WHAT TO DO: Each line from the one containing "W &= (v_0,\ldots,v_k),\" through the final line of the records is to be repeated exactly, with no additions.

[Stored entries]
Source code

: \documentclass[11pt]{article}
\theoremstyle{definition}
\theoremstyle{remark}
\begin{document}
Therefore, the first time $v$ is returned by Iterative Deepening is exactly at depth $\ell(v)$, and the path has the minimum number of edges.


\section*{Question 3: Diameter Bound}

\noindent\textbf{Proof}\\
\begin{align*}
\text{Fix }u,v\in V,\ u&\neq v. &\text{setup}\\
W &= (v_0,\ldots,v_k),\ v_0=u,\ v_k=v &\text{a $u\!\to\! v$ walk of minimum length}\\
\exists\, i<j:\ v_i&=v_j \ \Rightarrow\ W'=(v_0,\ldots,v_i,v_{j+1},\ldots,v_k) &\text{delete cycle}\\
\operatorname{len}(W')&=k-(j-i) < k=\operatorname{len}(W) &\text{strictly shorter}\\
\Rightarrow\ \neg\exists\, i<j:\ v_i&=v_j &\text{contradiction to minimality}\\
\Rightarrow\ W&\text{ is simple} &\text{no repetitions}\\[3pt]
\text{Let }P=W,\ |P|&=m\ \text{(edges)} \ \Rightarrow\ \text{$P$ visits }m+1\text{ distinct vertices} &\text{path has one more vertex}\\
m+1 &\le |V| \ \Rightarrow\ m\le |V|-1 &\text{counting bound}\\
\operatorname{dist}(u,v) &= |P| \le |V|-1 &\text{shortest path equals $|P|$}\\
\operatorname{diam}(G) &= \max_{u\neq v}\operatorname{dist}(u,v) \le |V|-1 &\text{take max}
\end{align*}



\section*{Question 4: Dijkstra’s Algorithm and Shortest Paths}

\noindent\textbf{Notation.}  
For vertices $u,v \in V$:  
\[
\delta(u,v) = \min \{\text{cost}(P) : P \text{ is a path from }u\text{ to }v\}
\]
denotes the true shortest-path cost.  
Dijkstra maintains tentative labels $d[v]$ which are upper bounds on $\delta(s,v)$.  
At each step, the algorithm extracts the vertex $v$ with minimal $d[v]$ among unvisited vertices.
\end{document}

WRITTEN RESPONSE:
W &= (v_0,\ldots,v_k),\ v_0=u,\ v_k=v &\text{a $u\!\to\! v$ walk of minimum length}\\
\exists\, i<j:\ v_i&=v_j \ \Rightarrow\ W'=(v_0,\ldots,v_i,v_{j+1},\ldots,v_k) &\text{delete cycle}\\
\operatorname{len}(W')&=k-(j-i) < k=\operatorname{len}(W) &\text{strictly shorter}\\
\Rightarrow\ \neg\exists\, i<j:\ v_i&=v_j &\text{contradiction to minimality}\\
\Rightarrow\ W&\text{ is simple} &\text{no repetitions}\\[3pt]
\text{Let }P=W,\ |P|&=m\ \text{(edges)} \ \Rightarrow\ \text{$P$ visits }m+1\text{ distinct vertices} &\text{path has one more vertex}\\
m+1 &\le |V| \ \Rightarrow\ m\le |V|-1 &\text{counting bound}\\
\operatorname{dist}(u,v) &= |P| \le |V|-1 &\text{shortest path equals $|P|$}\\
\operatorname{diam}(G) &= \max_{u\neq v}\operatorname{dist}(u,v) \le |V|-1 &\text{take max}
\end{align*}



\section*{Question 4: Dijkstra’s Algorithm and Shortest Paths}

\noindent\textbf{Notation.}  
For vertices $u,v \in V$:  
\[
\delta(u,v) = \min \{\text{cost}(P) : P \text{ is a path from }u\text{ to }v\}
\]
denotes the true shortest-path cost.  
Dijkstra maintains tentative labels $d[v]$ which are upper bounds on $\delta(s,v)$.  
At each step, the algorithm extracts the vertex $v$ with minimal $d[v]$ among unvisited vertices.
\end{document}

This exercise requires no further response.